Learning Python - Mark Lutz [114]
>>> 'SPAM'.join(['eggs', 'sausage', 'ham', 'toast'])
'eggsSPAMsausageSPAMhamSPAMtoast'
In fact, joining substrings all at once this way often runs much faster than concatenating them individually. Be sure to also see the earlier note about the mutable bytearray string in Python 3.0 and 2.6, described fully in Chapter 36; because it may be changed in place, it offers an alternative to this list/join combination for some kinds of text that must be changed often.
String Method Examples: Parsing Text
Another common role for string methods is as a simple form of text parsing—that is, analyzing structure and extracting substrings. To extract substrings at fixed offsets, we can employ slicing techniques:
>>> line = 'aaa bbb ccc'
>>> col1 = line[0:3]
>>> col3 = line[8:]
>>> col1
'aaa'
>>> col3
'ccc'
Here, the columns of data appear at fixed offsets and so may be sliced out of the original string. This technique passes for parsing, as long as the components of your data have fixed positions. If instead some sort of delimiter separates the data, you can pull out its components by splitting. This will work even if the data may show up at arbitrary positions within the string:
>>> line = 'aaa bbb ccc'
>>> cols = line.split()
>>> cols
['aaa', 'bbb', 'ccc']
The string split method chops up a string into a list of substrings, around a delimiter string. We didn’t pass a delimiter in the prior example, so it defaults to whitespace—the string is split at groups of one or more spaces, tabs, and newlines, and we get back a list of the resulting substrings. In other applications, more tangible delimiters may separate the data. This example splits (and hence parses) the string at commas, a separator common in data returned by some database tools:
>>> line = 'bob,hacker,40'
>>> line.split(',')
['bob', 'hacker', '40']
Delimiters can be longer than a single character, too:
>>> line = "i'mSPAMaSPAMlumberjack"
>>> line.split("SPAM")
["i'm", 'a', 'lumberjack']
Although there are limits to the parsing potential of slicing and splitting, both run very fast and can handle basic text-extraction chores.

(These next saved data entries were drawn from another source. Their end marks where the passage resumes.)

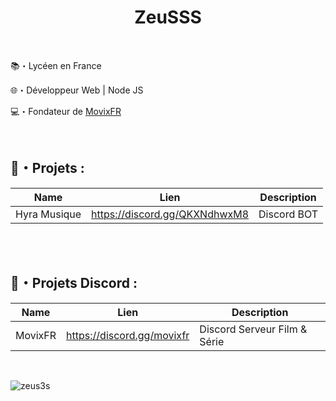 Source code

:<h1 align="center">ZeuSSS</h1>
<br> 

 📚・Lycéen en France

 🌐・Développeur Web | Node JS

 💻・Fondateur de [MovixFR](https://discord.gg/movixfr)
 
 <br>

  ## 🚩・Projets :
  | Name             | Lien                              | Description                                                            |
  |------------------|-----------------------------------|------------------------------------------------------------------------|
  | Hyra Musique     | https://discord.gg/QKXNdhwxM8     | Discord BOT | Musique V13                                              |
  
  <br>
  <br>
  
  ## 🚩・Projets Discord :
  | Name             | Lien                              | Description                                                            |
  |------------------|-----------------------------------|------------------------------------------------------------------------|
  | MovixFR          | https://discord.gg/movixfr        | Discord Serveur Film & Série                                           |

<br>
<p align="left"> <img src="https://komarev.com/ghpvc/?username=zeus3s&label=Profile%20views&color=ff0000&style=plastic" alt="zeus3s" /> </p>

Other Common String Methods in Action
Other string methods have more focused roles—for example, to strip off whitespace at the end of a line of text, perform case conversions, test content, and test for a substring at the end or front:
>>> line = "The knights who say Ni!\n"
>>> line.rstrip()
'The knights who say Ni!'
>>> line.upper()
'THE KNIGHTS WHO SAY NI!\n'
>>> line.isalpha()
False
>>> line.endswith('Ni!\n')
True
>>> line.startswith('The')
True
Alternative techniques can also sometimes be used to achieve the same results as string methods—the in membership operator can be used to test for the presence of a substring, for instance, and length and slicing operations can be used to mimic endswith:
>>> line
'The knights who say Ni!\n'
>>> line.find('Ni') != −1 # Search via method call or expression
True
>>> 'Ni' in line
True
>>> sub = 'Ni!\n'
>>> line.endswith(sub) # End test via method call or slice
True
>>> line[-len(sub):] == sub
True
See also the format string formatting method described later in this chapter; it provides more advanced substitution tools that combine many operations in a single step.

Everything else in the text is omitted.